FOR EDUCATIONAL AND KNOWLEDGE SHARING PURPOSES ONLY. NOT-FOR-PROFIT.

Provably Safe Systems: The Only Path to Controllable AGI

Max Tegmark and Steve Omohundro. 06 SEPT 2023

ABSTRACT

We describe a path to humanity safely thriving with powerful Artificial General Intelligences (AGIs) by building them to provably satisfy human-specified requirements. We argue that this will soon be technically feasible using advanced AI for formal verification and mechanistic interpretability. We further argue that it is the only path which guarantees safe controlled AGI. We end with a list of challenge problems whose solution would contribute to this positive outcome and invite readers to join in this work.

1 Introduction

“Once the machine thinking method had started, it would not take long to outstrip our feeble powers.

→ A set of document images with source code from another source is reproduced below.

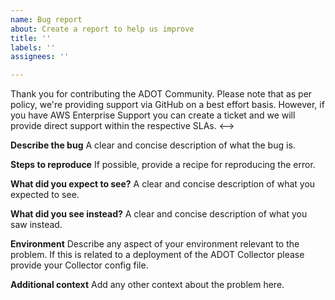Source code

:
 ```yaml
---
name: Bug report
about: Create a report to help us improve
title: ''
labels: ''
assignees: ''

---
```

<!-->
Thank you for contributing the ADOT Community. Please note that as per policy, we're providing support via GitHub on a best effort basis. However, if you have AWS Enterprise Support you can create a ticket and we will provide direct support within the respective SLAs.
<-->

**Describe the bug**
A clear and concise description of what the bug is.

**Steps to reproduce**
If possible, provide a recipe for reproducing the error.

**What did you expect to see?**
A clear and concise description of what you expected to see.

**What did you see instead?**
A clear and concise description of what you saw instead.

**Environment**
Describe any aspect of your environment relevant to the problem. 
If this is related to a deployment of the ADOT Collector please
provide your Collector config file. 

**Additional context**
Add any other context about the problem here.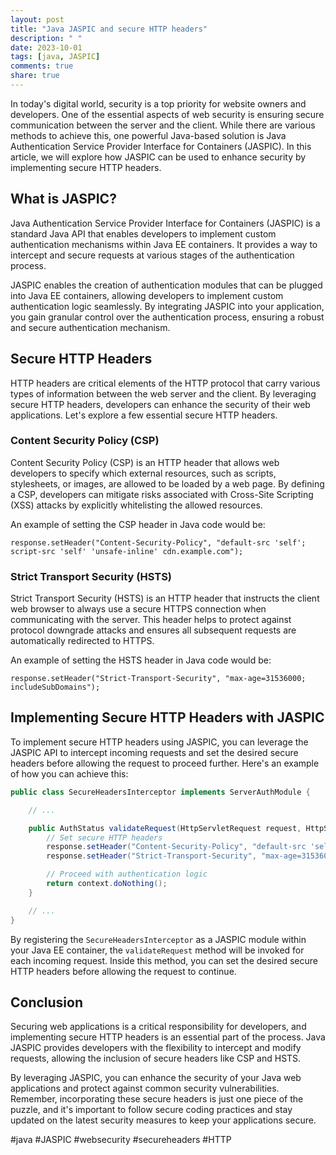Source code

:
 ```yaml
---
layout: post
title: "Java JASPIC and secure HTTP headers"
description: " "
date: 2023-10-01
tags: [java, JASPIC]
comments: true
share: true
---
```


In today's digital world, security is a top priority for website owners and developers. One of the essential aspects of web security is ensuring secure communication between the server and the client. While there are various methods to achieve this, one powerful Java-based solution is Java Authentication Service Provider Interface for Containers (JASPIC). In this article, we will explore how JASPIC can be used to enhance security by implementing secure HTTP headers.

## What is JASPIC?

Java Authentication Service Provider Interface for Containers (JASPIC) is a standard Java API that enables developers to implement custom authentication mechanisms within Java EE containers. It provides a way to intercept and secure requests at various stages of the authentication process.

JASPIC enables the creation of authentication modules that can be plugged into Java EE containers, allowing developers to implement custom authentication logic seamlessly. By integrating JASPIC into your application, you gain granular control over the authentication process, ensuring a robust and secure authentication mechanism.

## Secure HTTP Headers

HTTP headers are critical elements of the HTTP protocol that carry various types of information between the web server and the client. By leveraging secure HTTP headers, developers can enhance the security of their web applications. Let's explore a few essential secure HTTP headers.

### Content Security Policy (CSP)

Content Security Policy (CSP) is an HTTP header that allows web developers to specify which external resources, such as scripts, stylesheets, or images, are allowed to be loaded by a web page. By defining a CSP, developers can mitigate risks associated with Cross-Site Scripting (XSS) attacks by explicitly whitelisting the allowed resources.

An example of setting the CSP header in Java code would be:

```
response.setHeader("Content-Security-Policy", "default-src 'self'; script-src 'self' 'unsafe-inline' cdn.example.com");
```

### Strict Transport Security (HSTS)

Strict Transport Security (HSTS) is an HTTP header that instructs the client web browser to always use a secure HTTPS connection when communicating with the server. This header helps to protect against protocol downgrade attacks and ensures all subsequent requests are automatically redirected to HTTPS.

An example of setting the HSTS header in Java code would be:

```
response.setHeader("Strict-Transport-Security", "max-age=31536000; includeSubDomains");
```

## Implementing Secure HTTP Headers with JASPIC

To implement secure HTTP headers using JASPIC, you can leverage the JASPIC API to intercept incoming requests and set the desired secure headers before allowing the request to proceed further. Here's an example of how you can achieve this:

```java
public class SecureHeadersInterceptor implements ServerAuthModule {

    // ...

    public AuthStatus validateRequest(HttpServletRequest request, HttpServletResponse response, HttpMessageContext context, Subject subject) {
        // Set secure HTTP headers
        response.setHeader("Content-Security-Policy", "default-src 'self'; script-src 'self' 'unsafe-inline' cdn.example.com");
        response.setHeader("Strict-Transport-Security", "max-age=31536000; includeSubDomains");

        // Proceed with authentication logic
        return context.doNothing();
    }

    // ...
}
```

By registering the `SecureHeadersInterceptor` as a JASPIC module within your Java EE container, the `validateRequest` method will be invoked for each incoming request. Inside this method, you can set the desired secure HTTP headers before allowing the request to continue.

## Conclusion

Securing web applications is a critical responsibility for developers, and implementing secure HTTP headers is an essential part of the process. Java JASPIC provides developers with the flexibility to intercept and modify requests, allowing the inclusion of secure headers like CSP and HSTS.

By leveraging JASPIC, you can enhance the security of your Java web applications and protect against common security vulnerabilities. Remember, incorporating these secure headers is just one piece of the puzzle, and it's important to follow secure coding practices and stay updated on the latest security measures to keep your applications secure.

#java #JASPIC #websecurity #secureheaders #HTTP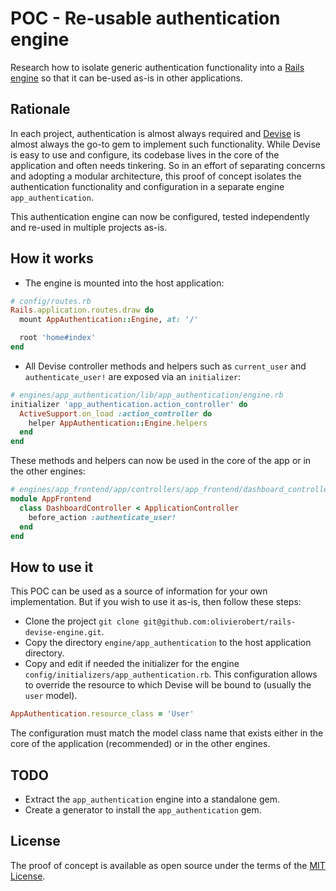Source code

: # POC - Re-usable authentication engine

Research how to isolate generic authentication functionality into a [Rails engine](http://guides.rubyonrails.org/engines.html) so 
that it can be-used as-is in other applications. 

## Rationale

In each project, authentication is almost always required and [Devise](https://github.com/plataformatec/devise) is almost 
always the go-to gem to implement such functionality. While Devise is easy to use and configure, its codebase lives in 
the core of the application and often needs tinkering. So in an effort of separating concerns and adopting a modular architecture, 
this proof of concept isolates the authentication functionality and configuration in a separate engine `app_authentication`.

This authentication engine can now be configured, tested independently and re-used in multiple projects as-is.

## How it works

* The engine is mounted into the host application:

```ruby
# config/routes.rb
Rails.application.routes.draw do
  mount AppAuthentication::Engine, at: '/'

  root 'home#index'
end
```

* All Devise controller methods and helpers such as `current_user` and `authenticate_user!` are exposed via an `initializer`:

```ruby
# engines/app_authentication/lib/app_authentication/engine.rb
initializer 'app_authentication.action_controller' do
  ActiveSupport.on_load :action_controller do
    helper AppAuthentication::Engine.helpers
  end
end
``` 

These methods and helpers can now be used in the core of the app or in the other engines:

```ruby
# engines/app_frontend/app/controllers/app_frontend/dashboard_controller.rb
module AppFrontend
  class DashboardController < ApplicationController
    before_action :authenticate_user!
  end
end
```

## How to use it

This POC can be used as a source of information for your own implementation. But if you wish to use it as-is, then follow these steps:

* Clone the project `git clone git@github.com:olivierobert/rails-devise-engine.git`.
* Copy the directory `engine/app_authentication` to the host application directory.
* Copy and edit if needed the initializer for the engine `config/initializers/app_authentication.rb`. This configuration 
allows to override the resource to which Devise will be bound to (usually the `user` model). 

```ruby
AppAuthentication.resource_class = 'User'
```

The configuration must match the model class name that exists either in the core of the application (recommended) or in the other engines.

## TODO

* Extract the `app_authentication` engine into a standalone gem.
* Create a generator to install the `app_authentication` gem.

## License
The proof of concept is available as open source under the terms of the [MIT License](http://opensource.org/licenses/MIT).

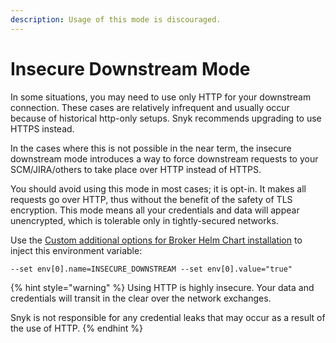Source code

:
 ```yaml
---
description: Usage of this mode is discouraged.
---
```


# Insecure Downstream Mode

In some situations, you may need to use only HTTP for your downstream connection. These cases are relatively infrequent and usually occur because of historical http-only setups. Snyk recommends upgrading to use HTTPS instead.

In the cases where this is not possible in the near term, the insecure downstream mode introduces a way to force downstream requests to your SCM/JIRA/others to take place over HTTP instead of HTTPS.

You should avoid using this mode in most cases; it is opt-in. It makes all requests go over HTTP, thus without the benefit of the safety of TLS encryption. This mode means all your credentials and data will appear unencrypted, which is tolerable only in tightly-secured networks.

Use the [Custom additional options for Broker Helm Chart installation](custom-additional-options-for-broker-helm-chart-installation.md) to inject this environment variable:

`--set env[0].name=INSECURE_DOWNSTREAM --set env[0].value="true"`

{% hint style="warning" %}
Using HTTP is highly insecure. Your data and credentials will transit in the clear over the network exchanges.

Snyk is not responsible for any credential leaks that may occur as a result of the use of HTTP.
{% endhint %}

At some stage therefore we should have to expect the machines to take control”

Alan Turing 1951

AGI [91] safety is of the utmost urgency, since corporations and research labs are racing to build AGI despite prominent AI researchers and business leaders warning that it may lead to human extinction [11]. While governments are drafting AI regulations, there’s little indication that they will be sufficient to resist competitive pressures and prevent the creation of AGI. Median estimates on the forecasting platform Metaculus of the date of AGI’s creation have plummeted over the past few years from many decades away to 2027 [25] or 2032 [24] depending on definitions, with superintelligence expected to follow a few years later [23].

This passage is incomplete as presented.